--- EXERCISE BRIEF ---
Go through the entries below and collect each line with the string "optionnel" in it.

--- THE DATA ---
-- -- --

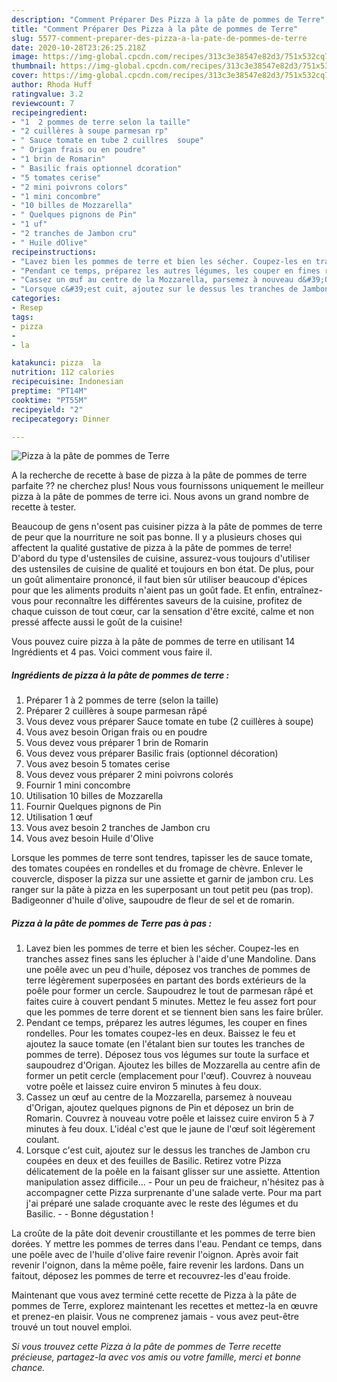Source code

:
 ```yaml
---
description: "Comment Préparer Des Pizza à la pâte de pommes de Terre"
title: "Comment Préparer Des Pizza à la pâte de pommes de Terre"
slug: 5577-comment-preparer-des-pizza-a-la-pate-de-pommes-de-terre
date: 2020-10-28T23:26:25.218Z
image: https://img-global.cpcdn.com/recipes/313c3e38547e82d3/751x532cq70/pizza-a-la-pate-de-pommes-de-terre-photo-principale-de-la-recette.jpg
thumbnail: https://img-global.cpcdn.com/recipes/313c3e38547e82d3/751x532cq70/pizza-a-la-pate-de-pommes-de-terre-photo-principale-de-la-recette.jpg
cover: https://img-global.cpcdn.com/recipes/313c3e38547e82d3/751x532cq70/pizza-a-la-pate-de-pommes-de-terre-photo-principale-de-la-recette.jpg
author: Rhoda Huff
ratingvalue: 3.2
reviewcount: 7
recipeingredient:
- "1  2 pommes de terre selon la taille"
- "2 cuillères à soupe parmesan rp"
- " Sauce tomate en tube 2 cuillres  soupe"
- " Origan frais ou en poudre"
- "1 brin de Romarin"
- " Basilic frais optionnel dcoration"
- "5 tomates cerise"
- "2 mini poivrons colors"
- "1 mini concombre"
- "10 billes de Mozzarella"
- " Quelques pignons de Pin"
- "1 uf"
- "2 tranches de Jambon cru"
- " Huile dOlive"
recipeinstructions:
- "Lavez bien les pommes de terre et bien les sécher. Coupez-les en tranches assez fines sans les éplucher à l&#39;aide d&#39;une Mandoline. Dans une poêle avec un peu d&#39;huile, déposez vos tranches de pommes de terre légèrement superposées en partant des bords extérieurs de la poêle pour former un cercle. Saupoudrez le tout de parmesan râpé et faites cuire à couvert pendant 5 minutes. Mettez le feu assez fort pour que les pommes de terre dorent et se tiennent bien sans les faire brûler."
- "Pendant ce temps, préparez les autres légumes, les couper en fines rondelles. Pour les tomates coupez-les en deux. Baissez le feu et ajoutez la sauce tomate (en l&#39;étalant bien sur toutes les tranches de pommes de terre). Déposez tous vos légumes sur toute la surface et saupoudrez d&#39;Origan. Ajoutez les billes de Mozzarella au centre afin de former un petit cercle (emplacement pour l&#39;œuf). Couvrez à nouveau votre poêle et laissez cuire environ 5 minutes à feu doux."
- "Cassez un œuf au centre de la Mozzarella, parsemez à nouveau d&#39;Origan, ajoutez quelques pignons de Pin et déposez un brin de Romarin. Couvrez à nouveau votre poêle et laissez cuire environ 5 à 7 minutes à feu doux. L&#39;idéal c&#39;est que le jaune de l&#39;œuf soit légèrement coulant."
- "Lorsque c&#39;est cuit, ajoutez sur le dessus les tranches de Jambon cru coupées en deux et des feuilles de Basilic. Retirez votre Pizza délicatement de la poêle en la faisant glisser sur une assiette. Attention manipulation assez difficile... Pour un peu de fraicheur, n&#39;hésitez pas à accompagner cette Pizza surprenante d&#39;une salade verte. Pour ma part j&#39;ai préparé une salade croquante avec le reste des légumes et du Basilic.  Bonne dégustation !"
categories:
- Resep
tags:
- pizza
- 
- la

katakunci: pizza  la 
nutrition: 112 calories
recipecuisine: Indonesian
preptime: "PT14M"
cooktime: "PT55M"
recipeyield: "2"
recipecategory: Dinner

---
```



![Pizza à la pâte de pommes de Terre](https://img-global.cpcdn.com/recipes/313c3e38547e82d3/751x532cq70/pizza-a-la-pate-de-pommes-de-terre-photo-principale-de-la-recette.jpg)

A la recherche de recette à base de pizza à la pâte de pommes de terre parfaite ?? ne cherchez plus! Nous vous fournissons uniquement le meilleur pizza à la pâte de pommes de terre ici. Nous avons un grand nombre de recette à tester.

Beaucoup de gens n'osent pas cuisiner pizza à la pâte de pommes de terre de peur que la nourriture ne soit pas bonne. Il y a plusieurs choses qui affectent la qualité gustative de pizza à la pâte de pommes de terre! D'abord du type d'ustensiles de cuisine, assurez-vous toujours d'utiliser des ustensiles de cuisine de qualité et toujours en bon état. De plus, pour un goût alimentaire prononcé, il faut bien sûr utiliser beaucoup d'épices pour que les aliments produits n'aient pas un goût fade. Et enfin, entraînez-vous pour reconnaître les différentes saveurs de la cuisine, profitez de chaque cuisson de tout cœur, car la sensation d'être excité, calme et non pressé affecte aussi le goût de la cuisine!

<!--inarticleads1-->

Vous pouvez cuire pizza à la pâte de pommes de terre en utilisant 14 Ingrédients et 4 pas. Voici comment vous faire il.

##### Ingrédients de pizza à la pâte de pommes de terre :

1. Préparer 1 à 2 pommes de terre (selon la taille)
1. Préparer 2 cuillères à soupe parmesan râpé
1. Vous devez vous préparer  Sauce tomate en tube (2 cuillères à soupe)
1. Vous avez besoin  Origan frais ou en poudre
1. Vous devez vous préparer 1 brin de Romarin
1. Vous devez vous préparer  Basilic frais (optionnel décoration)
1. Vous avez besoin 5 tomates cerise
1. Vous devez vous préparer 2 mini poivrons colorés
1. Fournir 1 mini concombre
1. Utilisation 10 billes de Mozzarella
1. Fournir  Quelques pignons de Pin
1. Utilisation 1 œuf
1. Vous avez besoin 2 tranches de Jambon cru
1. Vous avez besoin  Huile d&#39;Olive


Lorsque les pommes de terre sont tendres, tapisser les de sauce tomate, des tomates coupées en rondelles et du fromage de chèvre. Enlever le couvercle, disposer la pizza sur une assiette et garnir de jambon cru. Les ranger sur la pâte à pizza en les superposant un tout petit peu (pas trop). Badigeonner d&#39;huile d&#39;olive, saupoudre de fleur de sel et de romarin. 

<!--inarticleads2-->

##### Pizza à la pâte de pommes de Terre pas à pas :

1. Lavez bien les pommes de terre et bien les sécher. Coupez-les en tranches assez fines sans les éplucher à l&#39;aide d&#39;une Mandoline. Dans une poêle avec un peu d&#39;huile, déposez vos tranches de pommes de terre légèrement superposées en partant des bords extérieurs de la poêle pour former un cercle. Saupoudrez le tout de parmesan râpé et faites cuire à couvert pendant 5 minutes. Mettez le feu assez fort pour que les pommes de terre dorent et se tiennent bien sans les faire brûler.
1. Pendant ce temps, préparez les autres légumes, les couper en fines rondelles. Pour les tomates coupez-les en deux. Baissez le feu et ajoutez la sauce tomate (en l&#39;étalant bien sur toutes les tranches de pommes de terre). Déposez tous vos légumes sur toute la surface et saupoudrez d&#39;Origan. Ajoutez les billes de Mozzarella au centre afin de former un petit cercle (emplacement pour l&#39;œuf). Couvrez à nouveau votre poêle et laissez cuire environ 5 minutes à feu doux.
1. Cassez un œuf au centre de la Mozzarella, parsemez à nouveau d&#39;Origan, ajoutez quelques pignons de Pin et déposez un brin de Romarin. Couvrez à nouveau votre poêle et laissez cuire environ 5 à 7 minutes à feu doux. L&#39;idéal c&#39;est que le jaune de l&#39;œuf soit légèrement coulant.
1. Lorsque c&#39;est cuit, ajoutez sur le dessus les tranches de Jambon cru coupées en deux et des feuilles de Basilic. Retirez votre Pizza délicatement de la poêle en la faisant glisser sur une assiette. Attention manipulation assez difficile... - Pour un peu de fraicheur, n&#39;hésitez pas à accompagner cette Pizza surprenante d&#39;une salade verte. Pour ma part j&#39;ai préparé une salade croquante avec le reste des légumes et du Basilic. -  - Bonne dégustation !


La croûte de la pâte doit devenir croustillante et les pommes de terre bien dorées. Y mettre les pommes de terres dans l&#39;eau. Pendant ce temps, dans une poêle avec de l&#39;huile d&#39;olive faire revenir l&#39;oignon. Après avoir fait revenir l&#39;oignon, dans la même poêle, faire revenir les lardons. Dans un faitout, déposez les pommes de terre et recouvrez-les d&#39;eau froide. 

<!--inarticleads1-->

<p>
Maintenant que vous avez terminé cette recette de Pizza à la pâte de pommes de Terre, explorez maintenant les recettes et mettez-la en œuvre et prenez-en plaisir. Vous ne comprenez jamais - vous avez peut-être trouvé un tout nouvel emploi.
</p>

<p>
<i>Si vous trouvez cette Pizza à la pâte de pommes de Terre recette précieuse, partagez-la avec vos amis ou votre famille, merci et bonne chance.</i>
</p>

-- -- --

--- ANSWER SECTION ---
- " Basilic frais optionnel dcoration"
1. Vous devez vous préparer  Basilic frais (optionnel décoration)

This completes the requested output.